Canadian businessman (born 1950)

William Black, C.M. (born 1950) is a Canadian business leader.

==Early life and education==
Born in Halifax, Nova Scotia, Black graduated from the Halifax Grammar School. He then graduated from Dalhousie University with both a Bachelor of Arts and Bachelor of Science in 1970. He then went on to complete his actuarial training in 1974.

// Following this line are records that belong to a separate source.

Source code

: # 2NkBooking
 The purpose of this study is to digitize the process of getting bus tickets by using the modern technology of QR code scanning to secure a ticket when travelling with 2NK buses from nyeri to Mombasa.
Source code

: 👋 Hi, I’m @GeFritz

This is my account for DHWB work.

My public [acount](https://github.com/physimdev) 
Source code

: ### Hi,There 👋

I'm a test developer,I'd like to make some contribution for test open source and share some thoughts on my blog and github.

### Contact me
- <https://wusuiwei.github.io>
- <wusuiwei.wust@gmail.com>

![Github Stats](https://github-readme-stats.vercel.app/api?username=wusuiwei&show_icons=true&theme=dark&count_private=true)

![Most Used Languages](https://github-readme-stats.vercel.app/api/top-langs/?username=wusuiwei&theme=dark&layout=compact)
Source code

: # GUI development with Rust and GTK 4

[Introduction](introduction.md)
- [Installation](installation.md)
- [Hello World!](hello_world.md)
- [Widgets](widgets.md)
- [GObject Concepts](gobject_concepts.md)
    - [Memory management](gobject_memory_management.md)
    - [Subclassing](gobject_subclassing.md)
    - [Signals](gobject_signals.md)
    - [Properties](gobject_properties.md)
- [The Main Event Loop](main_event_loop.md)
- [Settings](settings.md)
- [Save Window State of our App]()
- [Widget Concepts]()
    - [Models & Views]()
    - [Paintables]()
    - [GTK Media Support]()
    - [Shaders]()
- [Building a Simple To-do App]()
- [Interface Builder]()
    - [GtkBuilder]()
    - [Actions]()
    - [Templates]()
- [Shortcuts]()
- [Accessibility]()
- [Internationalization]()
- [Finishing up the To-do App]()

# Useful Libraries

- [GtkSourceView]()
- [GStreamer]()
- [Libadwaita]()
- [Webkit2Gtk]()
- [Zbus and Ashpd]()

==Career with Maritime Life==
He started working for Maritime Life, a company that was co-founded by his great-grandfather, William Anderson Black, in 1922. Black entered senior management at 25, and eventually became president and CEO. During his nine years as president, the company saw continuous expansion and record profits with the number of jobs in Halifax more than doubling to over 1200. By 2004 the company had 3,000 employees and $15 billion in assets under management. Under his leadership, Maritime Life gained a solid reputation for employee relations and appearing every year among the leaders in the Report on Business list of top 50 employers in Canada. When Maritime's parent company, John Hancock Financial, was purchased by Manulife, Black resigned rather than move to Ontario.

==Board experience==
His board experience includes being chair at the Halifax Chamber of Commerce, IWK Health Centre, Symphony Nova Scotia, and the Canadian Centre for Ethics in Public Affairs. He was Lead Director of the Bank of Canada from 2008 to 2012. He has also been on the board of Dalhousie University (Vice-chair), Standard Life of Canada (deputy chair), and Nova Scotia Business Inc. He chaired a summit on the future of economic development in Halifax, and in 2008 chaired the panel reviewing pension legislation and regulation in the Province of Nova Scotia.

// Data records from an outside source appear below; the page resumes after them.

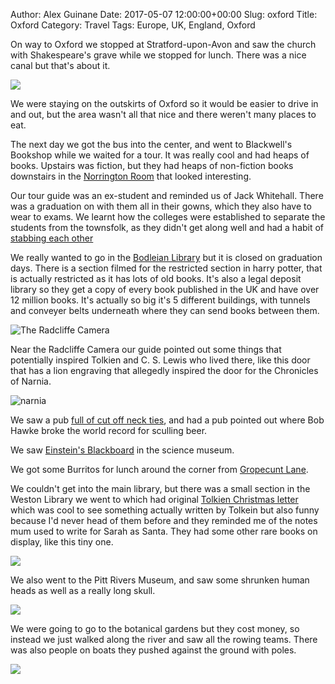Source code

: Author: Alex Guinane
Date: 2017-05-07 12:00:00+00:00
Slug: oxford
Title: Oxford
Category: Travel
Tags: Europe, UK, England, Oxford

On way to Oxford we stopped at Stratford-upon-Avon and saw the church with Shakespeare's grave while we stopped for lunch.
There was a nice canal but that's about it.

![](/images/2017/2017-05-07-oxford/shakespear.jpg "")

We were staying on the outskirts of Oxford so it would be easier to drive in and out, but the area wasn't all that nice and there weren't many places to eat.

The next day we got the bus into the center, and went to Blackwell's Bookshop while we waited for a tour.
It was really cool and had heaps of books. Upstairs was fiction, but they had heaps of non-fiction books downstairs in the [Norrington Room](https://en.wikipedia.org/wiki/Blackwell_UK#/media/File:Norrington_room.jpg) that looked interesting.

Our tour guide was an ex-student and reminded us of Jack Whitehall. There was a graduation on with them all in their gowns, which they also have to wear to exams. We learnt how the colleges were established to separate the students from the townsfolk, as they didn't get along well and had a habit of [stabbing each other](https://en.wikipedia.org/wiki/St_Scholastica_Day_riot)

We really wanted to go in the [Bodleian Library](https://en.wikipedia.org/wiki/Bodleian_Library) but it is closed on graduation days. There is a section filmed for the restricted section in harry potter, that is actually restricted as it has lots of old books. It's also a legal deposit library so they get a copy of every book published in the UK and have over 12 million books. It's actually so big it's 5 different buildings, with tunnels and conveyer belts underneath where they can send books between them.

![](/images/2017/2017-05-07-oxford/radcliff-camera.JPG "The Radcliffe Camera")

Near the Radcliffe Camera our guide pointed out some things that potentially inspired Tolkien and C. S. Lewis who lived there, like this door that has a lion engraving that allegedly inspired the door for the Chronicles of Narnia.

![narnia](/images/2017/2017-05-07-oxford/narnia.JPG "Aslan Door")

We saw a pub [full of cut off neck ties](https://en.wikipedia.org/wiki/Bear_Inn,_Oxford#Tie_collection), and had a pub pointed out where Bob Hawke broke the world record for sculling beer.

We saw [Einstein's Blackboard](https://en.wikipedia.org/wiki/Einstein's_Blackboard) in the science museum.

We got some Burritos for lunch around the corner from [Gropecunt Lane](https://en.wikipedia.org/wiki/Gropecunt_Lane).

We couldn't get into the main library, but there was a small section in the Weston Library we went to which had original [Tolkien Christmas letter](https://en.wikipedia.org/wiki/The_Father_Christmas_Letters) which was cool to see something actually written by Tolkein but also funny because I'd never head of them before and they reminded me of the notes mum used to write for Sarah as Santa. They had some other rare books on display, like this tiny one.

![](/images/2017/2017-05-07-oxford/book.jpg "")

We also went to the Pitt Rivers Museum, and saw some shrunken human heads as well as a really long skull.

![](/images/2017/2017-05-07-oxford/museum.jpg "")

We were going to go to the botanical gardens but they cost money, so instead we just walked along the river and saw all the rowing teams. There was also people on boats they pushed against the ground with poles.

![](/images/2017/2017-05-07-oxford/rowing.JPG "")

He currently sits on the boards of Shaw Group and the Global Risk Institute. In July 2015 he was appointed chair-designate of the Capital Markets Regulatory Authority. He has led a leadership seminar for senior executives since 2006 and is a regular columnist in the Halifax Chronicle Herald on public policy issues.

==Political career==
He ran in the leadership race for the Progressive Conservative Association of Nova Scotia in 2006, finishing second to Rodney MacDonald. Prior to seeking the leadership, Black was nominated as the Progressive Conservative candidate for Halifax Citadel. In the 2006 election, he was defeated, losing to New Democrat Leonard Preyra by 330 votes.

==Recognition==
In 2015, he was named a Member of the Order of Canada.